Bu türden bir anlayış, ülkemiz açısından bakıldığında, hümanist temelli Cumhuriyet/Atatürk Aydınlanmasıyla birlikte gündeme gelmiştir. Her ne kadar, daha II. Mahmut döneminden itibaren kimi yenileşme hareketleriyle karşılaşılsa ve bu yenilik hareketleri Tanzimat, I. ve II. Meşrutiyet’le birlikte belli bir evrim geçirse de, bu dönemlerde yapılan yenilikler, ikili bir temelde yapılanmıştır. Yani bir yanda geleneksel, dinsel temelli kurumlar dururken, onların karşısına nispeten laik temelde yapılanan kurumlar oluşturulmuştur. Tabi yapılan yeniliklerin taşıyıcısı olacak kurumlar bütünüyle teşekkül ettirilememiştir; çünkü feodal toplumsal yapı ve saltanat tümüyle aşılamamıştır. Cumhuriyetle gelen Aydınlanma, bu açıdan kararlıdır, kurumlar bütünüyle laik bir temele oturtulmaya ve kurumların taşıyıcısı olan yeni bir ekonomik-toplumsal yapı inşa edilmeye çalışılmıştır.  

Cumhuriyetle/Atatürk’le gelen hümanist aydınlanma ne yapmıştır?  

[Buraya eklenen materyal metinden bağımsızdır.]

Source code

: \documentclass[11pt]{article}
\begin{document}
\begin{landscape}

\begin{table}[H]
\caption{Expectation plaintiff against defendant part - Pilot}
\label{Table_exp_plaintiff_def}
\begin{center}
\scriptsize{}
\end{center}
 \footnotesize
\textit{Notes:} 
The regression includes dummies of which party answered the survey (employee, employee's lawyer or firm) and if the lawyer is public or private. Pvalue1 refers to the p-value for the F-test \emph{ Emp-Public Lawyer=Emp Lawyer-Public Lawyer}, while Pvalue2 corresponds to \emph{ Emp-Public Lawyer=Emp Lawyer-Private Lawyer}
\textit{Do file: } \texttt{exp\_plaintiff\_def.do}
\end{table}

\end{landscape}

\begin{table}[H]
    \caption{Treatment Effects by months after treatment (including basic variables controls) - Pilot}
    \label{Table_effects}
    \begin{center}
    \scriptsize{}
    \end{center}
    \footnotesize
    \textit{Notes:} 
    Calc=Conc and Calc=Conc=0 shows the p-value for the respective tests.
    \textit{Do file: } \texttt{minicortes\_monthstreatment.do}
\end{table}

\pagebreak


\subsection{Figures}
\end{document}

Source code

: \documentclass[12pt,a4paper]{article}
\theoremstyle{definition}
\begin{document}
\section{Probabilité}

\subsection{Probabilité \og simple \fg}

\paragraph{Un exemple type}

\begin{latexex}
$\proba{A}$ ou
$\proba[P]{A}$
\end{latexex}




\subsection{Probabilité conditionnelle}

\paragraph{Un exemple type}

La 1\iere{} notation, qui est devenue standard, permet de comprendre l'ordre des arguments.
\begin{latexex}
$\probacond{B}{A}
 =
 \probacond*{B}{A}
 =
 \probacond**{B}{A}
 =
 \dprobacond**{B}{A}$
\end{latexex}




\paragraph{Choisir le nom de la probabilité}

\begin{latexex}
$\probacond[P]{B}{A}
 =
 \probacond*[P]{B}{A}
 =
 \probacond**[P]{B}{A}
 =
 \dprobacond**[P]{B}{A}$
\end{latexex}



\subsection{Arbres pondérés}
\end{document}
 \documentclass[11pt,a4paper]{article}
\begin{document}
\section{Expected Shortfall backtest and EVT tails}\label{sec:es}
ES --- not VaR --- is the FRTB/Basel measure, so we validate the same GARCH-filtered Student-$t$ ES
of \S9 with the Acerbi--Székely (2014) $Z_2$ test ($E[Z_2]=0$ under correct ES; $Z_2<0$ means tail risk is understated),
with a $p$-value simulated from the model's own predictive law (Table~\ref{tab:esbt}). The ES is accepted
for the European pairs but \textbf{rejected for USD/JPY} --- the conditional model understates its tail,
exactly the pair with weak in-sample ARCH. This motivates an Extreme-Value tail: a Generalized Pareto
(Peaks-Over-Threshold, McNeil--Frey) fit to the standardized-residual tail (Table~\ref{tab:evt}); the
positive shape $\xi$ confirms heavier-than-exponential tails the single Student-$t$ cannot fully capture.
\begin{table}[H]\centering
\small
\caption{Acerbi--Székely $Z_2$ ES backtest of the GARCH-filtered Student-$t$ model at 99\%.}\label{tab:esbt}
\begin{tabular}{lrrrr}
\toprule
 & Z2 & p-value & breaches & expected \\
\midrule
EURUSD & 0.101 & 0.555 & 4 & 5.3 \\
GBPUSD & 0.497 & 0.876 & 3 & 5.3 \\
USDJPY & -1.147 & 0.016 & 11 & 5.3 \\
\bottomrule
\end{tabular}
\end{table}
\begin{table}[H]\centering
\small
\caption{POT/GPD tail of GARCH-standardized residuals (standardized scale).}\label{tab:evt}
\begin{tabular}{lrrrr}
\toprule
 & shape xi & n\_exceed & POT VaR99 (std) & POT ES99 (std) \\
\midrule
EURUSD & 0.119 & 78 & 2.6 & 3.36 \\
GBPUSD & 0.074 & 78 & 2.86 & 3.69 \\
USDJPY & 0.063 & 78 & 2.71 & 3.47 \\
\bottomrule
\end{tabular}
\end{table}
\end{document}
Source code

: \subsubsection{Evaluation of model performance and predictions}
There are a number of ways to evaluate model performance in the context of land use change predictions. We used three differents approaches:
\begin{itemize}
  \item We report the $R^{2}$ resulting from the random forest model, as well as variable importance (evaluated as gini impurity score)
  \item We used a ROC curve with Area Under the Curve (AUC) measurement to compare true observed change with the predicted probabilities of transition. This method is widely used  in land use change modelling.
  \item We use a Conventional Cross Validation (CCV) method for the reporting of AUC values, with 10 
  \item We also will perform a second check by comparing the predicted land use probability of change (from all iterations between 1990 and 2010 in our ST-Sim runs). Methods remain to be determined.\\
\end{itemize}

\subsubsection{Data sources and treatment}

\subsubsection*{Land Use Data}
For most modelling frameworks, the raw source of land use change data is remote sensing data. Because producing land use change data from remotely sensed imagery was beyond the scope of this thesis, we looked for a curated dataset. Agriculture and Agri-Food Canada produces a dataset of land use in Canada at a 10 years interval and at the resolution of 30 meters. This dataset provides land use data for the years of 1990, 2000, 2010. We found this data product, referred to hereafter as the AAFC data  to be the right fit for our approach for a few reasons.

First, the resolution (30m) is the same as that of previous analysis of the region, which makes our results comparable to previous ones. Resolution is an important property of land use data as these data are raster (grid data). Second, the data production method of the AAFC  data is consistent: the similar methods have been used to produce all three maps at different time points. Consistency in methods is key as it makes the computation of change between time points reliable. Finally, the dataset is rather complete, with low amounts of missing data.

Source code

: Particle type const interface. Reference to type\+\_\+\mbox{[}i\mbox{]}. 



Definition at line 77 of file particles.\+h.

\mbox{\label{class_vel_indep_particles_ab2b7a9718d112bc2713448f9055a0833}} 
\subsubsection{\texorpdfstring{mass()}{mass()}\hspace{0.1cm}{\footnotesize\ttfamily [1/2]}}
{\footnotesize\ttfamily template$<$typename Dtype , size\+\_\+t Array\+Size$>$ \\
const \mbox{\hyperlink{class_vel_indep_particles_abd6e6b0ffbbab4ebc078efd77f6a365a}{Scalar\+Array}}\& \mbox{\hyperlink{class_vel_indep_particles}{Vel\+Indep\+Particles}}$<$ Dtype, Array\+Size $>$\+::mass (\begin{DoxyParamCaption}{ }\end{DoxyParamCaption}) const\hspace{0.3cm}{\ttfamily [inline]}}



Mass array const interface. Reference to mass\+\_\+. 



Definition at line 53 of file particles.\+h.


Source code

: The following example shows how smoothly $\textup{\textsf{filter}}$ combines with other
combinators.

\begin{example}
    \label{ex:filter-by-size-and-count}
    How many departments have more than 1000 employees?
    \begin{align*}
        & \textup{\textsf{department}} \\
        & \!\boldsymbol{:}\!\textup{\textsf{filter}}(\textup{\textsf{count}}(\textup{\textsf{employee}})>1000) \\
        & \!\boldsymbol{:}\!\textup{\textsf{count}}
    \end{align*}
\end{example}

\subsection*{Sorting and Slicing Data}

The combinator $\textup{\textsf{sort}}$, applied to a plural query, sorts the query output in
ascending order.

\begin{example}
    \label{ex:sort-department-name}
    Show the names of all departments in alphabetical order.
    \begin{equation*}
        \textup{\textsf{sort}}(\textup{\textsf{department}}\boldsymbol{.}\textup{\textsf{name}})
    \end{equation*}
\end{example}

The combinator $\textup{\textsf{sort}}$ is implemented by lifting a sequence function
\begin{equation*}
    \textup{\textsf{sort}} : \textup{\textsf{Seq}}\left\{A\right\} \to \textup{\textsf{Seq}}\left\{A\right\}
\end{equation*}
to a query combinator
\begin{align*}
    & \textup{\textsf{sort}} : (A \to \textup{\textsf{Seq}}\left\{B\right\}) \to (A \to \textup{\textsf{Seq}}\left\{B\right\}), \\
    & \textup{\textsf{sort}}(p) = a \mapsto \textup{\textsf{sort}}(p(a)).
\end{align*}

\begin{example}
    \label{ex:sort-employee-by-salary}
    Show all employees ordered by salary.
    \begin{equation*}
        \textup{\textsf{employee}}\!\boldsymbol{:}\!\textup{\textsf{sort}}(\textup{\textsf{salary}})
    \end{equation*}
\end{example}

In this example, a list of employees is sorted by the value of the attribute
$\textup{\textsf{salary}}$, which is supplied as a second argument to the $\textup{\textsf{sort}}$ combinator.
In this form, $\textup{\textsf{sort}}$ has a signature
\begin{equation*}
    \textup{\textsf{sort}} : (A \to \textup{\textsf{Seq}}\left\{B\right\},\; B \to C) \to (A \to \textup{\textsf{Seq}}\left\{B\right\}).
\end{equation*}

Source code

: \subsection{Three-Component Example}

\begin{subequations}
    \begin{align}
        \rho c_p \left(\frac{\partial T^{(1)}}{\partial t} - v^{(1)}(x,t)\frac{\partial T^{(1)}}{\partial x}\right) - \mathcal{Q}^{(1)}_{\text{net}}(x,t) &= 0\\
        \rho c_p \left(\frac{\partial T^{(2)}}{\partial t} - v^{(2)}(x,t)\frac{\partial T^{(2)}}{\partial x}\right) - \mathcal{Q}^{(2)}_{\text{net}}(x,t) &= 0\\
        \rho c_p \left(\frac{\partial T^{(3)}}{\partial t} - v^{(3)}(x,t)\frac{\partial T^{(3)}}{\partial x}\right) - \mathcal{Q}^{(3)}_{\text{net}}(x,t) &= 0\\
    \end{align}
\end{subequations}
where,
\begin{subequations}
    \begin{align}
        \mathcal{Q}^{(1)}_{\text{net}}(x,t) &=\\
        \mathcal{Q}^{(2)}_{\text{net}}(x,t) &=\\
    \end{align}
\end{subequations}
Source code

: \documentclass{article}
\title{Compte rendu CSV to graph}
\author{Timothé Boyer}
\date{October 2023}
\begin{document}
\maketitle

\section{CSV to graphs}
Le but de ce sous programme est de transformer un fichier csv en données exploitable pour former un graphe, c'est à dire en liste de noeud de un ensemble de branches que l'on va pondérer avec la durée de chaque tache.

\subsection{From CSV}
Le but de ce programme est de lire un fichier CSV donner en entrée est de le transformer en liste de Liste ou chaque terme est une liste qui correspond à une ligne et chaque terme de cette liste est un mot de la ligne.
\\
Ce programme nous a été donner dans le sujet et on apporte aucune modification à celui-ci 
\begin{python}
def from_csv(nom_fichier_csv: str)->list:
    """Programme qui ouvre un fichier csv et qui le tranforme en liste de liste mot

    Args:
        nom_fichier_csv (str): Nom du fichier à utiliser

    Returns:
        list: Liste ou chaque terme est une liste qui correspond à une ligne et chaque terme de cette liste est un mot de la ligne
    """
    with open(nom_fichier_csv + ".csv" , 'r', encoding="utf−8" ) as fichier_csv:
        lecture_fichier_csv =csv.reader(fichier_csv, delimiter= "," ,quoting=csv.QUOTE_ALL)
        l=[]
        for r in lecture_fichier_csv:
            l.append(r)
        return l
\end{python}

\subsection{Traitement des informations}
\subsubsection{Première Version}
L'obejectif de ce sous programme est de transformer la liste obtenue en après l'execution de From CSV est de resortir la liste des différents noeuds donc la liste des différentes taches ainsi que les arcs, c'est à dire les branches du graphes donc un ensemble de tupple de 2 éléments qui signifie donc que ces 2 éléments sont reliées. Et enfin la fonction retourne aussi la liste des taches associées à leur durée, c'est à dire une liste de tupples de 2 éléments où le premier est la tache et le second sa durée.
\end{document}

Kant’ın özleminde dile gelen söyleme paralel bir biçimde, geçmişin (Osmanlı’nın) kul anlayışından bireye, din odaklılıktan laik odaklılığa, ümmetten ulusa, dini hukuktan ussal-laik hukuka, din egemen eğitimden laik eğitime, din temeline oturan ekonomiden ussal temele oturan bir ekonomiye, dogmatizmden eleştirelliğe vb. geçiş yapmaya çalışmıştır. Bu kurumların ve değerlerin taşıyıcısının sanayiye bağlı bir ekonomik yapı ve yeni bir insan tipi olduğunu bilindiği için, bunun temelleri atılmaya çalışılmıştır. Bir anlamda, toplumun zenginleşmesi için kapitalist bir yapı inşa edilmek istenmiş; kişiler feodal bağlardan kurtulup kendi başına ayakta duran bireyler haline getirilmeye çalışılmıştır. Bu dönemde, köklü karşı çıkışlar olsa da, uygulamalarda büyük ölçüde kararlı durulmuş; bilgelik ve cesaret erdeminin gerekleri yapılmıştır. İnsanı feodal yapının kulu ve kölesi olmaktan kurtarmak; aklını işletmesini sağlamak, daha hümanist bir yapıya adım atmak için, halkın talep etmediği değerler, kurumlar inşa edilmeye çalışılmıştır. İnsanın insanlaşmasının, toplumun yenilenmesine, çıkarlarına ters düştüğü ve iktidarlarını yok ettiği için karşı olanlarla mücadele edilmiştir. İnsanlaşmak, kolayca gerçekleşen bir şey değildir; emek ve çaba gerektirmektedir. Bu tutumuyla, Atatürk/Cumhuriyet Aydınlanması, hümanist bir temelde, Tanzimat’tan beri süregelen idareyi maslahatçı ikircikli yapıyı saf dışı etmeye çalışmış, özgürlükleri laik bir temelde örmeyi, feodal yapıyı kırmaya, bilgi, refah ve gönenci artırmayı hedeflemiştir. Bu yönüyle Cumhuriyet aydınlanmasının sosyo-kültürel alanda, Kopernik devrimine benzer bir devrim yaratmaya çalıştığı söylenebilir.  Nitekim bilgi ve değerleri göksel kaynaklarda ve kutsal metinlerde arayan bakış açısını terk edip, dinamik ve eleştirel bir zemin olan dünyevileşmeye yönelmiştir. İnancı, bireyselleştirmeye çalışmıştır. Bunu görmek için, sanayileşme, yönetsel yapı, kadın hakları, siyaset, hukuk, bilim, eğitim vb. alanında yapılan köklü değişimleri, ekiyle kıyaslayarak anımsamak yeterlidir. 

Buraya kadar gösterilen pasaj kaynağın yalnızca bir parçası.